**Material for this task:**

§

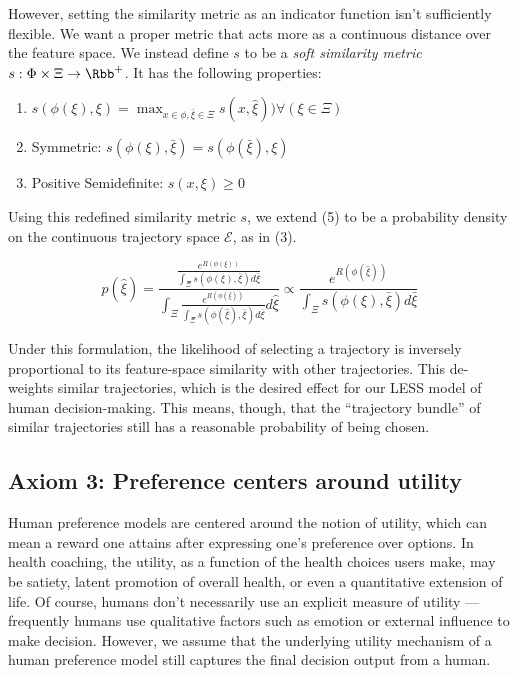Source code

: \documentclass[
  letterpaper,
  DIV=11,
  numbers=noendperiod,
  oneside]{scrreprt}
\theoremstyle{remark}
\begin{document}
However, setting the similarity metric as an indicator function isn't
sufficiently flexible. We want a proper metric that acts more as a
continuous distance over the feature space. We instead define \(s\) to
be a \emph{soft similarity metric}
\(s : \Phi \times \Xi \rightarrow \Rbb^+\). It has the following
properties:

\begin{enumerate}
\def\labelenumi{\arabic{enumi}.}
\item
  \(s(\phi(\xi), \xi) = \max_{x \in \phi, \bar{\xi} \in \Xi} s(x, \hat{\xi})) \forall (\xi \in \Xi)\)
\item
  Symmetric: \(s(\phi(\xi), \bar{\xi}) = s(\phi(\bar{\xi}), \xi)\)
\item
  Positive Semidefinite: \(s(x, \xi) \geq 0\)
\end{enumerate}

Using this redefined similarity metric \(s\), we extend (5) to be a
probability density on the continuous trajectory space \(\mathcal{E}\),
as in (3).

\[p(\hat{\xi}) = \frac{\frac{e^{R(\phi(\xi))}}{\int_{\Xi} s(\phi(\xi), \bar{\xi}) d\bar{\xi}}}{\int_{\Xi}\frac{e^{R(\phi(\hat{\xi}))}}{\int_{\Xi} s(\phi(\hat{\xi}), \bar{\xi}) d\bar{\xi}}d\hat{\xi}} \propto \frac{e^{R(\phi(\hat{\xi}))}}{\int_{\Xi} s(\phi(\xi), \bar{\xi}) d\bar{\xi}}\]

Under this formulation, the likelihood of selecting a trajectory is
inversely proportional to its feature-space similarity with other
trajectories. This de-weights similar trajectories, which is the desired
effect for our LESS model of human decision-making. This means, though,
that the ``trajectory bundle'' of similar trajectories still has a
reasonable probability of being chosen.

\subsection*{Axiom 3: Preference centers around
utility}\label{axiom-3-preference-centers-around-utility}

Human preference models are centered around the notion of utility, which
can mean a reward one attains after expressing one's preference over
options. In health
coaching, the utility, as a function of the health choices users make,
may be satiety, latent promotion of overall health, or even a
quantitative extension of life. Of course, humans don't necessarily use
an explicit measure of utility --- frequently humans use qualitative
factors such as emotion or external influence to make decision. However,
we assume that the underlying utility mechanism of a human preference
model still captures the final decision output from a human.
\end{document}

§

**Required work:**
Reproduce the listing word for word, but keep the pictures out of it.

**Output of the exercise:**
Source code

: \documentclass[
  letterpaper,
  DIV=11,
  numbers=noendperiod,
  oneside]{scrreprt}
\theoremstyle{remark}
\begin{document}
However, setting the similarity metric as an indicator function isn't
sufficiently flexible. We want a proper metric that acts more as a
continuous distance over the feature space. We instead define \(s\) to
be a \emph{soft similarity metric}
\(s : \Phi \times \Xi \rightarrow \Rbb^+\). It has the following
properties:

\begin{enumerate}
\def\labelenumi{\arabic{enumi}.}
\item
  \(s(\phi(\xi), \xi) = \max_{x \in \phi, \bar{\xi} \in \Xi} s(x, \hat{\xi})) \forall (\xi \in \Xi)\)
\item
  Symmetric: \(s(\phi(\xi), \bar{\xi}) = s(\phi(\bar{\xi}), \xi)\)
\item
  Positive Semidefinite: \(s(x, \xi) \geq 0\)
\end{enumerate}

Using this redefined similarity metric \(s\), we extend (5) to be a
probability density on the continuous trajectory space \(\mathcal{E}\),
as in (3).

\[p(\hat{\xi}) = \frac{\frac{e^{R(\phi(\xi))}}{\int_{\Xi} s(\phi(\xi), \bar{\xi}) d\bar{\xi}}}{\int_{\Xi}\frac{e^{R(\phi(\hat{\xi}))}}{\int_{\Xi} s(\phi(\hat{\xi}), \bar{\xi}) d\bar{\xi}}d\hat{\xi}} \propto \frac{e^{R(\phi(\hat{\xi}))}}{\int_{\Xi} s(\phi(\xi), \bar{\xi}) d\bar{\xi}}\]

Under this formulation, the likelihood of selecting a trajectory is
inversely proportional to its feature-space similarity with other
trajectories. This de-weights similar trajectories, which is the desired
effect for our LESS model of human decision-making. This means, though,
that the ``trajectory bundle'' of similar trajectories still has a
reasonable probability of being chosen.

\subsection*{Axiom 3: Preference centers around
utility}\label{axiom-3-preference-centers-around-utility}

Human preference models are centered around the notion of utility, which
can mean a reward one attains after expressing one's preference over
options. In health
coaching, the utility, as a function of the health choices users make,
may be satiety, latent promotion of overall health, or even a
quantitative extension of life. Of course, humans don't necessarily use
an explicit measure of utility --- frequently humans use qualitative
factors such as emotion or external influence to make decision. However,
we assume that the underlying utility mechanism of a human preference
model still captures the final decision output from a human.
\end{document}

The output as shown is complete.